5Entgegen der Auffassung des Amtsgerichts ist diese Klausel im vorliegenden Fall nicht als "überraschend" im Sinne von § 3 AGB-Gesetz (a.F.) bzw. § 305 c BGB (n.F.) anzusehen und daher insoweit auch nicht unwirksam. Dies gilt - wie die Berufung mit Recht rügt und wie die Beklagte bereits in erster Instanz geltend gemacht hat - schon deshalb, weil dem Kläger bei Abschluß des Versicherungsvertrags unstreitig bekannt war, daß die AKB einen diesbezüglichen Ausschluß enthielten. Im Zeitpunkt des Vertragsabschlusses am 05.12.2001 war nämlich bereits der gleichgelagerte Vorprozeß 31 C 170/01 beim Amtsgericht Wuppertal rechthängig, in welchem sich der Kläger hinsichtlich eines früheren Vollkaskoversicherungsvertrags ebenfalls mit der Beklagten über die Wirksamkeit einer solchen Klausel stritt. Dabei ist es unerheblich, daß im Vorprozeß dem dortigen Versicherungsvertrag noch eine andere, frühere Version der AKB, nämlich aus 1997, zugrundelag und daß diese Klausel gegenüber der hier verwendeten in der Version Stand 01.04.2000 im Wortlaut leicht modifiziert worden ist, denn beide Versionen enthalten inhaltlich dasselbe. Es ist allgemein anerkannt, daß eine inhaltlich ungewöhnliche Klausel ihren Überraschungscharakter verliert, wenn der Kunde von ihr vor Vertragsschluß Kenntnis genommen hat (vgl. Ulmer/Brand-ner/Hensen, AGB-Gesetz, 8. Auflage, § 3 Rdnr. 23; Wolf/Horn/Lindacher, AGB-Gesetz, 4. Auflage, § 3 Rdnr. 38; Palandt, BGB, 61. Auflage, § 3 AGB-Gesetz, Rdnr. 3).
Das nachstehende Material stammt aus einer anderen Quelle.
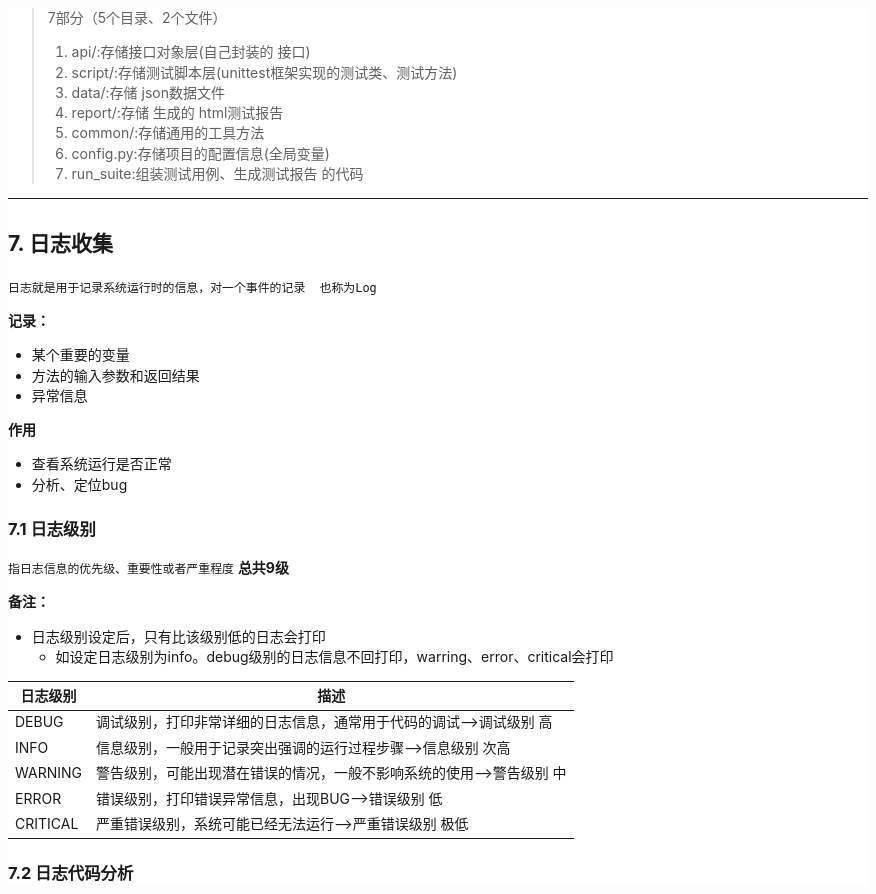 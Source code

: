 >7部分（5个目录、2个文件）
>
>1. api/:存储接口对象层(自己封装的 接口)
>2. script/:存储测试脚本层(unittest框架实现的测试类、测试方法)
>3. data/:存储 json数据文件
>4. report/:存储 生成的 html测试报告
>5. common/:存储通用的工具方法
>6. config.py:存储项目的配置信息(全局变量)
>7. run_suite:组装测试用例、生成测试报告 的代码

---

## 7. 日志收集

`日志就是用于记录系统运行时的信息，对一个事件的记录  也称为Log`

**记录：**

- 某个重要的变量
- 方法的输入参数和返回结果
- 异常信息

**作用**

- 查看系统运行是否正常
- 分析、定位bug

### 7.1 日志级别

`指日志信息的优先级、重要性或者严重程度`   **总共9级**

**备注：**

- 日志级别设定后，只有比该级别低的日志会打印
  - 如设定日志级别为info。debug级别的日志信息不回打印，warring、error、critical会打印

| 日志级别 | 描述                                                         |
| -------- | ------------------------------------------------------------ |
| DEBUG    | 调试级别，打印非常详细的日志信息，通常用于代码的调试-->调试级别 高 |
| INFO     | 信息级别，一般用于记录突出强调的运行过程步骤-->信息级别 次高 |
| WARNING  | 警告级别，可能出现潜在错误的情况，一般不影响系统的使用-->警告级别 中 |
| ERROR    | 错误级别，打印错误异常信息，出现BUG-->错误级别 低            |
| CRITICAL | 严重错误级别，系统可能已经无法运行-->严重错误级别 极低       |

### 7.2 日志代码分析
6Das Amtsgerichtsurteil erweist sich auch nicht aus anderen Gründen als im Ergebnis richtig. Auch durch § 9 AGB-Gesetz (a.F.) bzw. § 307 Abs. 2 BGB (n.F.) ergibt sich nicht die Unwirksamkeit der hier verwendeten Klausel. Der Kläger beruft sich auf diesen Aspekt auch nicht. Eine unangemessene Benachteiligung insbesondere im Sinne von § 9 Abs. 2 Nr. 1 AGB-Gesetz (a.F.) bzw. § 307 Abs. 2 Nr. 1 BGB (n.F.) ist nicht anzunehmen. Von dem gesetzlichen Grundgedanken des § 249 BGB (a.F.) wird jedenfalls nicht in unvereinbarer Weise abgewichen. Indiz für die Richtigkeit dieser Auffassung ist - auch wenn es für § 9 AGB-Gesetz bzw. § 307 BGB auf die gesetzliche Regelung ankommt, die im Zeitpunkt der Verwendung der AGB galt -, daß der Gesetzgeber nunmehr in § 249 Abs. 2 Satz 2 BGB n.F. die in der hier streitigen Klausel enthaltene Regel zum allgemeinen schadensrechtlichen Grundsatz erhoben hat.
7Es ist schließlich auch davon auszugehen, daß die AKB 2000 in den Versicherungsvertrag einbezogen wurden. In der ersten Instanz war es unstreitig, daß der Kläger den Versicherungsschein nebst den beigefügten AKB erhalten hatte. Soweit der Kläger nunmehr in der Berufungserwiderung vorträgt, er könne "sich nicht daran erinnern, die allgemeinen Bestimmungen erhalten zu haben", handelt es sich dabei schon nicht um ein erhebliches Bestreiten. Auch auf den diesbezüglichen Hinweis der Kammer in der mündlichen Verhandlung vom 10.09.2003 hat der persönlich anwesende Kläger sein unklares Vorbringen nicht konkretisiert. Im übrigen wäre ein diesbezügliches erstmaliges Bestreiten in der Berufungsinstanz als neues Angriffs- bzw. Verteidigungsmittel nicht mehr zuzulassen, denn die Voraussetzungen von § 531 Abs. 2 i.V.m. § 529 Abs. 1 Nr. 2 ZPO liegen ersichtlich nicht vor. Insbesondere beruht es auf Nachlässigkeit des Klägers (§ 531 Abs. 2 Nr. 3 ZPO), daß er nicht schon in erster Instanz den Erhalt der AKB bestritten hat.
8Die Kostenentscheidung beruht auf § 91 Abs. 1 Satz 1 ZPO.
9Die Entscheidung zur vorläufigen Vollstreckbarkeit folgt aus einer analogen Anwendung von §§ 708 Nr. 10, 713 ZPO.
10Die Zulassung der Revision war mangels Vorliegens der Voraussetzungen gemäß § 543 Abs. 2 ZPO nicht veranlaßt.
11Streitwert für die Berufungsinstanz: 1.760,11 Euro.